Section: New Results

Lightweight Streaming Middleware for the Internet of Things

Participants : Benjamin Billet, Valérie Issarny.

The IoT raises many challenges related to its very large scale and high dynamicity, as well as the great heterogeneity of the data and systems involved (e.g., powerful versus resource-constrained devices, mobile versus fixed devices, continuously-powered versus battery-powered devices, etc.). These challenges require new systems and techniques for developing applications that are able to: (i) collect data from the numerous data sources of the IoT, and (ii) interact both with the environment using the actuators and with the users using dedicated GUIs. Given the huge volume of data continuously being produced by sensors (measurements and events), we must consider: (i) data streams as the reference data model for the IoT and, (ii) continuous processing as the reference computation model for processing these data streams. Moreover, knowing that privacy preservation and energy consumption are increasingly critical concerns, we claim that all the Things should be autonomous and work together in restricted areas as close as possible to the users rather than systematically shifting the computation logic into powerful servers or into the cloud.

Toward that goal, we have been developing Dioptase [3] , a service-oriented middleware for the IoT, which aims to integrate the Things and their streams into today's Web by presenting sensors and actuators as Web services.
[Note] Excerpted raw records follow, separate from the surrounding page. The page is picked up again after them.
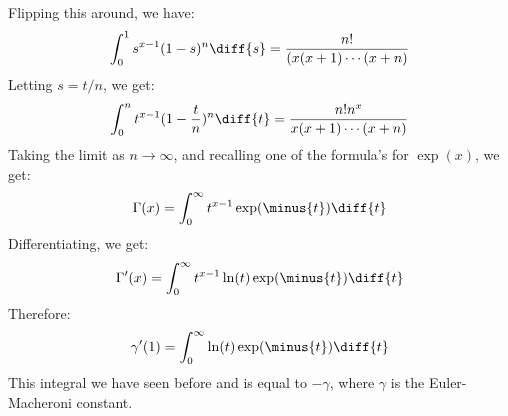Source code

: \documentclass[crop=false,class=book,oneside]{standalone}
\begin{document}
        Flipping this around, we have:
        \begin{equation}
            \int_{0}^{1}s^{x-1}(1-s)^{n}\diff{s}
            =\frac{n!}{(x(x+1)\cdots(x+n)}
        \end{equation}
        Letting $s=t/n$, we get:
        \begin{equation}
            \int_{0}^{n}t^{x-1}(1-\frac{t}{n})^{n}\diff{t}=
            \frac{n!n^{x}}{x(x+1)\cdots(x+n)}
        \end{equation}
        Taking the limit as $n\rightarrow\infty$, and recalling one of the formula's
        for $\exp(x)$, we get:
        \begin{equation}
            \Gamma(x)=\int_{0}^{\infty}t^{x-1}\exp(\minus{t})\diff{t}
        \end{equation}
        Differentiating, we get:
        \begin{equation}
            \Gamma'(x)=
            \int_{0}^{\infty}t^{x-1}\ln(t)\exp(\minus{t})\diff{t}
        \end{equation}
        Therefore:
        \begin{equation}
            \gamma'(1)=\int_{0}^{\infty}\ln(t)\exp(\minus{t})\diff{t}
        \end{equation}
        This integral we have seen before and is equal to $\minus\gamma$, where
        $\gamma$ is the Euler-Macheroni constant.
\end{document}
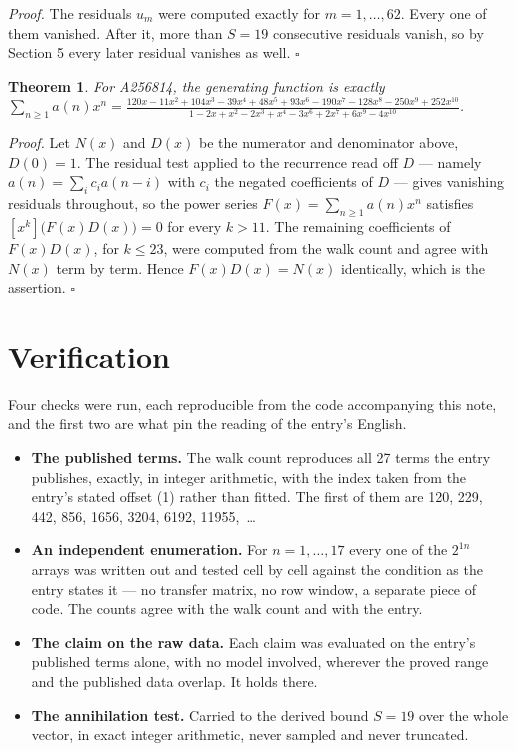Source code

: \documentclass[11pt]{article}
\newtheorem{theorem}{Theorem}
\theoremstyle{definition}
\begin{document}
{\itshape Proof.} The residuals $u_m$ were computed exactly for $m = 1,\dots,62$. Every one of them vanished. After it, more than $S = 19$ consecutive residuals vanish, so by Section 5 every later residual vanishes as well. $\square$

\begin{theorem} For A256814, the generating function is exactly $\sum_{n\ge 1} a(n)x^n = \frac{120x - 11x^{2} + 104x^{3} - 39x^{4} + 48x^{5} + 93x^{6} - 190x^{7} - 128x^{8} - 250x^{9} + 252x^{10}}{1 - 2x + x^{2} - 2x^{3} + x^{4} - 3x^{6} + 2x^{7} + 6x^{9} - 4x^{10}}$.\end{theorem}

{\itshape Proof.} Let $N(x)$ and $D(x)$ be the numerator and denominator above, $D(0)=1$. The residual test applied to the recurrence read off $D$ --- namely $a(n) = \sum_i c_i a(n-i)$ with $c_i$ the negated coefficients of $D$ --- gives vanishing residuals throughout, so the power series $F(x)=\sum_{n\ge 1}a(n)x^n$ satisfies $[x^k]\bigl(F(x)D(x)\bigr) = 0$ for every $k > 11$. The remaining coefficients of $F(x)D(x)$, for $k \le 23$, were computed from the walk count and agree with $N(x)$ term by term. Hence $F(x)D(x) = N(x)$ identically, which is the assertion. $\square$

\section{Verification}

Four checks were run, each reproducible from the code accompanying this note, and the first two are what pin the reading of the entry's English.

\begin{itemize}

\item {\bfseries The published terms.} The walk count reproduces all 27 terms the entry publishes, exactly, in integer arithmetic, with the index taken from the entry's stated offset (1) rather than fitted. The first of them are 120, 229, 442, 856, 1656, 3204, 6192, 11955,~\dots

\item {\bfseries An independent enumeration.} For $n = 1,\dots,17$ every one of the $2^{1n}$ arrays was written out and tested cell by cell against the condition as the entry states it --- no transfer matrix, no row window, a separate piece of code. The counts agree with the walk count and with the entry.

\item {\bfseries The claim on the raw data.} Each claim was evaluated on the entry's published terms alone, with no model involved, wherever the proved range and the published data overlap. It holds there.

\item {\bfseries The annihilation test.} Carried to the derived bound $S = 19$ over the whole vector, in exact integer arithmetic, never sampled and never truncated.

\end{itemize}
\end{document}
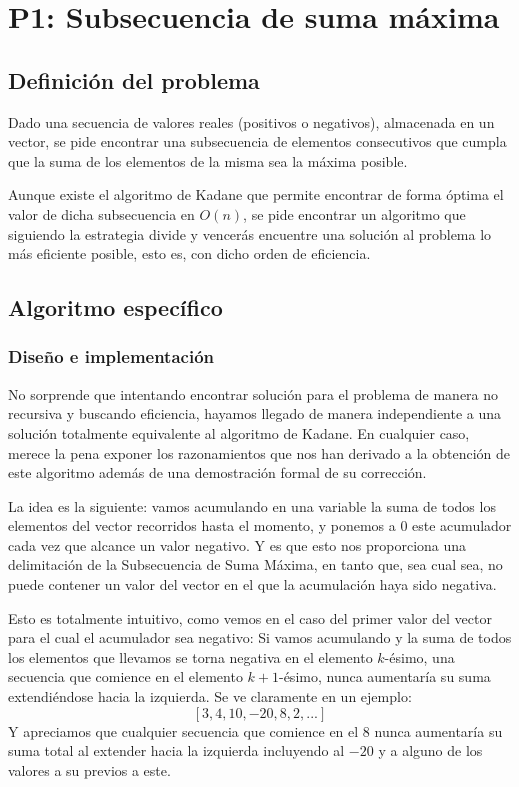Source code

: \documentclass{article}
\begin{document}
\newpage

\section{P1: Subsecuencia de suma máxima}

\subsection{Definición del problema}

    Dado una secuencia de valores reales (positivos o negativos),
    almacenada en un vector, se pide encontrar una subsecuencia de
    elementos consecutivos que cumpla que la suma de los
    elementos de la misma sea la máxima posible. 
    
    Aunque existe el algoritmo de Kadane que permite encontrar de forma
    óptima el valor de dicha subsecuencia en $O(n)$, se pide
    encontrar un algoritmo que siguiendo la estrategia divide
    y vencerás encuentre una solución al problema lo más eficiente
    posible, esto es, con dicho orden de eficiencia.

\subsection{Algoritmo específico} 
\subsubsection{Diseño e implementación}
No sorprende que intentando encontrar solución para el problema de manera
no recursiva y buscando eficiencia, hayamos llegado de manera independiente
a una solución totalmente equivalente al algoritmo de Kadane. En cualquier caso,
merece la pena exponer los razonamientos que nos han derivado a la obtención
de este algoritmo además de una demostración formal de su corrección.

La idea es la siguiente: vamos acumulando en una variable la suma de todos los elementos del vector recorridos hasta el momento, y ponemos a 0 este acumulador cada vez que alcance un valor negativo. Y es que esto nos proporciona una delimitación de la Subsecuencia de Suma Máxima, en tanto que, sea cual sea, no puede contener un valor del vector en el que la acumulación haya sido negativa.

Esto es totalmente intuitivo, como vemos en el caso del primer valor del vector
para el cual el acumulador sea negativo: Si vamos acumulando y la suma de todos
los elementos que llevamos se torna negativa en el elemento $k$-ésimo, una secuencia que comience en el elemento $k+1$-ésimo, nunca aumentaría su suma extendiéndose hacia la izquierda. Se ve claramente en un ejemplo:
\[
[3, 4, 10, -20, 8, 2, ...]
\]
Y apreciamos que cualquier secuencia que comience en el $8$ nunca aumentaría
su suma total al extender hacia la izquierda incluyendo al $-20$ y 
a alguno de los valores a su previos a este.
\end{document}
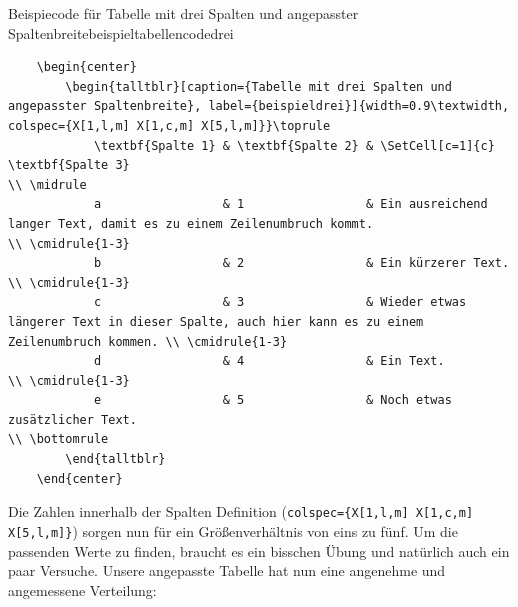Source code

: \begin{code}{Beispiecode für Tabelle mit drei Spalten und angepasster Spaltenbreite}{beispieltabellencodedrei}
	\begin{verbatim}
	\begin{center}
		\begin{talltblr}[caption={Tabelle mit drei Spalten und angepasster Spaltenbreite}, label={beispieldrei}]{width=0.9\textwidth, colspec={X[1,l,m] X[1,c,m] X[5,l,m]}}\toprule
			\textbf{Spalte 1} & \textbf{Spalte 2} & \SetCell[c=1]{c} \textbf{Spalte 3}                                                            \\ \midrule
			a                 & 1                 & Ein ausreichend langer Text, damit es zu einem Zeilenumbruch kommt.                           \\ \cmidrule{1-3}
			b                 & 2                 & Ein kürzerer Text.                                                                            \\ \cmidrule{1-3}
			c                 & 3                 & Wieder etwas längerer Text in dieser Spalte, auch hier kann es zu einem Zeilenumbruch kommen. \\ \cmidrule{1-3}
			d                 & 4                 & Ein Text.                                                                                     \\ \cmidrule{1-3}
			e                 & 5                 & Noch etwas zusätzlicher Text.                                                                 \\ \bottomrule
		\end{talltblr}
	\end{center}
	\end{verbatim}
\end{code}

Die Zahlen innerhalb der Spalten Definition (\texttt{colspec=\{X[1,l,m]
	X[1,c,m] X[5,l,m]\}}) sorgen nun für ein Größenverhältnis
von eins zu fünf. Um die passenden Werte zu finden, braucht es ein bisschen
Übung und natürlich auch ein paar Versuche. Unsere angepasste Tabelle hat nun
eine angenehme und angemessene Verteilung:


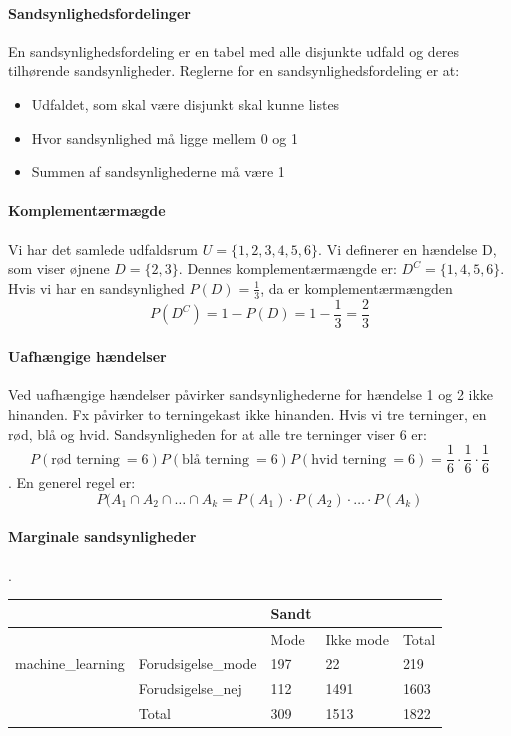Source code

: \documentclass{article}
\begin{document}
\paragraph{Sandsynlighedsfordelinger}
En sandsynlighedsfordeling er en tabel med alle disjunkte udfald og deres
tilhørende sandsynligheder. Reglerne for en sandsynlighedsfordeling er at:
\begin{itemize}
  \item Udfaldet, som skal være disjunkt skal kunne listes
  \item Hvor sandsynlighed må ligge mellem 0 og 1
  \item Summen af sandsynlighederne må være 1
\end{itemize}

\paragraph{Komplementærmægde}
Vi har det samlede udfaldsrum $U = \{1, 2, 3,4,5,6\}$.  Vi definerer en hændelse
D, som viser øjnene $D = \{2,3\}$. Dennes komplementærmængde er: $D^{C} =
\{1,4,5,6\}$. Hvis vi har en sandsynlighed $P(D) = \frac{1}{3}$, da er
komplementærmængden $$P(D^C) = 1 - P(D) = 1 - \frac{1}{3} = \frac{2}{3}$$

\paragraph{Uafhængige hændelser}
Ved uafhængige hændelser påvirker sandsynlighederne for hændelse 1 og 2 ikke
hinanden. Fx påvirker to terningekast ikke hinanden. Hvis vi tre terninger, en
rød, blå og hvid. Sandsynligheden for at alle tre terninger viser 6 er:
$$P(\text{rød terning} \ =6)P(\text{blå terning} \ =6)P(\text{hvid terning} \
=6) = \frac{1}{6}\cdot \frac{1}{6} \cdot\frac{1}{6}$$.
En generel regel er:
$$P(A_1 \cap A_2 \cap \dots \cap A_k = P(A_1) \cdot P(A_2) \cdot \dots \cdot
P(A_k) $$

\paragraph{Marginale sandsynligheder}.

\begin{table}[h]
  \centering
  \begin{tabular}{l|l|l|l|l}
   &                    & Sandt  &           &        \\\hline
   &                                       & Mode   & Ikke mode & Total  \\\hline
   machine\_learning & Forudsigelse\_mode & 197 & 22    & 219 \\\hline
   & Forudsigelse\_nej  & 112 & 1491    & 1603 \\\hline
   & Total              & 309 & 1513    & 1822   
  \end{tabular}
\end{table}
\end{document}
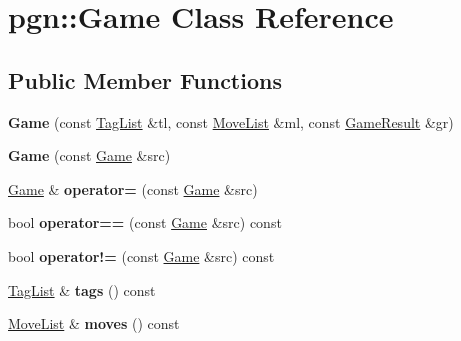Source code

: \hypertarget{classpgn_1_1Game}{
\section{pgn::Game Class Reference}
\label{classpgn_1_1Game}
}
\subsection*{Public Member Functions}
\begin{DoxyCompactItemize}
\item 
\hypertarget{classpgn_1_1Game_af70cf1dfd509c2e8ec14905222ad02c4}{
{\bfseries Game} (const \hyperlink{classpgn_1_1TagList}{TagList} \&tl, const \hyperlink{classpgn_1_1MoveList}{MoveList} \&ml, const \hyperlink{classpgn_1_1GameResult}{GameResult} \&gr)}
\label{classpgn_1_1Game_af70cf1dfd509c2e8ec14905222ad02c4}

\item 
\hypertarget{classpgn_1_1Game_ac7301876d9b4e3b49af18b0fcdd67e96}{
{\bfseries Game} (const \hyperlink{classpgn_1_1Game}{Game} \&src)}
\label{classpgn_1_1Game_ac7301876d9b4e3b49af18b0fcdd67e96}

\item 
\hypertarget{classpgn_1_1Game_a0269e03dd3ec64fc52422e37a3eb5fc8}{
\hyperlink{classpgn_1_1Game}{Game} \& {\bfseries operator=} (const \hyperlink{classpgn_1_1Game}{Game} \&src)}
\label{classpgn_1_1Game_a0269e03dd3ec64fc52422e37a3eb5fc8}

\item 
\hypertarget{classpgn_1_1Game_a77fc6ee1f9df2cfe681cd3f5349ea406}{
bool {\bfseries operator==} (const \hyperlink{classpgn_1_1Game}{Game} \&src) const }
\label{classpgn_1_1Game_a77fc6ee1f9df2cfe681cd3f5349ea406}

\item 
\hypertarget{classpgn_1_1Game_aa37c1fd209b5c52c715b9b741eb008bf}{
bool {\bfseries operator!=} (const \hyperlink{classpgn_1_1Game}{Game} \&src) const }
\label{classpgn_1_1Game_aa37c1fd209b5c52c715b9b741eb008bf}

\item 
\hypertarget{classpgn_1_1Game_a2f6db558f0ad800a8550dc140d9b593b}{
\hyperlink{classpgn_1_1TagList}{TagList} \& {\bfseries tags} () const }
\label{classpgn_1_1Game_a2f6db558f0ad800a8550dc140d9b593b}

\item 
\hypertarget{classpgn_1_1Game_a0a5ba73b2f7a9b02fbc43369942ea26f}{
\hyperlink{classpgn_1_1MoveList}{MoveList} \& {\bfseries moves} () const }
\label{classpgn_1_1Game_a0a5ba73b2f7a9b02fbc43369942ea26f}


\end{DoxyCompactItemize}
The research work around the Dioptase middleware consists in designing new service-oriented architectures where services continuously process data streams instead of finite datasets. In this context, new composition mechanisms are investigated in order to provide a way to describe complex fully-distributed stream-based tasks and to deploy them dynamically, at any time, as task graphs, over available Things of the network, including resource-constrained ones. To this end, Dioptase enables task graphs to be composed of Thing-specific tasks (directly implemented on the Thing) and dynamic tasks that communicate using data streams. Dynamic tasks are then described in a lightweight DSL, called DiSPL, which is directly interpreted by the middleware and provides specific primitives to manipulate data streams.

As part of the design of such composition mechanisms, we have been investigating the problem of task mapping and automated deployment, which basically consists of mapping a set of tasks onto a set of nodes. Given the specific challenges introduced by the IoT, we worked on a new formalization of the task mapping problem that captures the varying consumption of resources and various constraints (location, capabilities, QoS) in order to compute a mapping that guarantees the lifetime of the concurrent tasks inside the network and the fair allocation of tasks among the nodes (load balancing). This formalization, called Task Graph to Concrete Actions (TGCA) [19] , results in a binary programming problem for which we provide an efficient heuristic that allows its resolution in polynomial time. Our experiments show that our heuristic: (i) gives solutions that are close to optimal, and (ii) can be implemented on reasonably powerful Things and performed directly within the network without requiring any centralized infrastructure.